This page is intended as a reference to help editors understand how Waze determines destinations, when they are entered by address.

While many cases are simple, others are not, and sometimes the most common solutions can hurt more than help. This page should help you resolve URs when the routing to an address is wrong. It will also help you understand the often complex relationship between Google Maps pins (GM), Waze house numbers (HNs), and Waze residential point places (RPPs).

Waze Routing Basics

When you enter a destination into the Waze, it converts it to a GPS point (latitude and longitude). It then finds the closest point on a navigable road and sends you there. If there are exceptions to this rule, I haven't found them. So the trick is always to figure out how and where that GPS point is and, if it's wrong, how Waze got it so you can fix it.

Waze House Number Basics

Each street segment in Waze can have one or more house numbers, visible if you select the segment and click "Edit House Numbers" (or "View House Numbers, if the segment is locked above your editing rank).

  • A house number may be unconfirmed (meaning it came from the original base map and no one has verified it), or confirmed (meaning an editor created or confirmed it).
  • You can identify a confirmed house number by clicking on it (on a street where you can edit house numbers); you'll see "Last edited by" and an editor name in the top left; if you don't see that, it's unconfirmed.
  • If you use the WME HN Tool script, then unconfirmed HNs appear in orange, vs. confirmed ones in white. This is the only way to tell if a HN is confirmed on a segment that's locked above your editing rank.

How Waze converts a destination to a GPS point

This logic is specific to the USA. In other countries, significant differences may apply.

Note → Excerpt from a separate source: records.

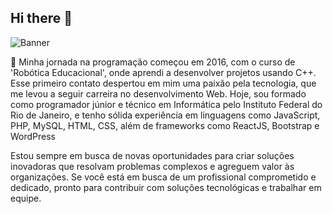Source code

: ## Hi there 👋
![Banner](https://github.com/user-attachments/assets/81c02547-da10-4bab-abad-e27f83c4f427)

💬 Minha jornada na programação começou em 2016, com o curso de 'Robótica Educacional', onde aprendi a desenvolver projetos usando C++. Esse primeiro contato despertou em mim uma paixão pela tecnologia, que me levou a seguir carreira no desenvolvimento Web. Hoje, sou formado como programador júnior e técnico em Informática pelo Instituto Federal do Rio de Janeiro, e tenho sólida experiência em linguagens como JavaScript, PHP, MySQL, HTML, CSS, além de frameworks como ReactJS, Bootstrap e WordPress 

Estou sempre em busca de novas oportunidades para criar soluções inovadoras que resolvam problemas complexos e agreguem valor às organizações. Se você está em busca de um profissional comprometido e dedicado, pronto para contribuir com soluções tecnológicas e trabalhar em equipe.

<!--
**Erick-Porto/Erick-Porto** is a ✨ _special_ ✨ repository because its `README.md` (this file) appears on your GitHub profile.

Here are some ideas to get you started:

- 🔭 I’m currently working on ...
- 🌱 I’m currently learning ...
- 👯 I’m looking to collaborate on ...
- 🤔 I’m looking for help with ...
- 💬 Ask me about ...
- 📫 How to reach me: ...
- 😄 Pronouns: ...
- ⚡ Fun fact: ...
-->
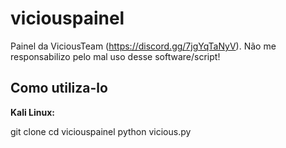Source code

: # viciouspainel
Painel da ViciousTeam (https://discord.gg/7jgYqTaNyV). Não me responsabilizo pelo mal uso desse software/script!

<h2>Como utiliza-lo</h2>
<strong>Kali Linux:</strong>

git clone
cd viciouspainel
python vicious.py
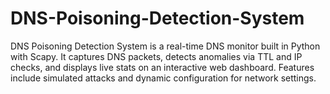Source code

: # DNS-Poisoning-Detection-System
DNS Poisoning Detection System is a real-time DNS monitor built in Python with Scapy. It captures DNS packets, detects anomalies via TTL and IP checks, and displays live stats on an interactive web dashboard. Features include simulated attacks and dynamic configuration for network settings.
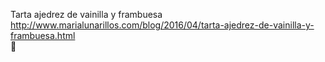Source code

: Tarta ajedrez de vainilla y frambuesa	http://www.marialunarillos.com/blog/2016/04/tarta-ajedrez-de-vainilla-y-frambuesa.html	
਍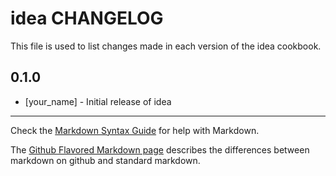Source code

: idea CHANGELOG
==============

This file is used to list changes made in each version of the idea cookbook.

0.1.0
-----
- [your_name] - Initial release of idea

- - -
Check the [Markdown Syntax Guide](http://daringfireball.net/projects/markdown/syntax) for help with Markdown.

The [Github Flavored Markdown page](http://github.github.com/github-flavored-markdown/) describes the differences between markdown on github and standard markdown.
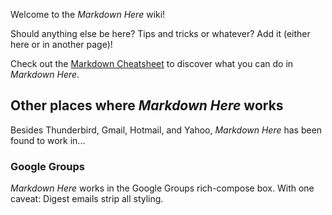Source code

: Welcome to the *Markdown Here* wiki!

Should anything else be here? Tips and tricks or whatever? Add it (either here or in another page)!

Check out the [Markdown Cheatsheet](wiki/Markdown-Cheatsheet) to discover what you can do in *Markdown Here*.

## Other places where *Markdown Here* works

Besides Thunderbird, Gmail, Hotmail, and Yahoo, *Markdown Here* has been found to work in...

### Google Groups

*Markdown Here* works in the Google Groups rich-compose box. With one caveat: Digest emails strip all styling.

  1. Waze looks up the address on Google Maps. If Google recognizes the address, then the GPS coordinates of the GM pin are returned. Note that the city/state need not match exactly, as long as they are reasonably close by.
  2. The Waze map is consulted to see if there is a confirmed HN on the street with the searched name (it can be an alternate name). A mismatch in the street or city name may cause no match to be found, in which case the GM pin is used. But if there is a match, then the GM pin location (if there is one) is ignored, and the pin is set to the stop point for that HN. By design, stop points for HNs are ALWAYS on a segment of the street with the given name, they can never be elsewhere. If the Waze HN is NOT confirmed, it is ignored.
  3. The Waze map is consulted to see if there is a RPP with the same address; again, street/city must match, at least alternates. If there is, then the GPS location of the RPP is used.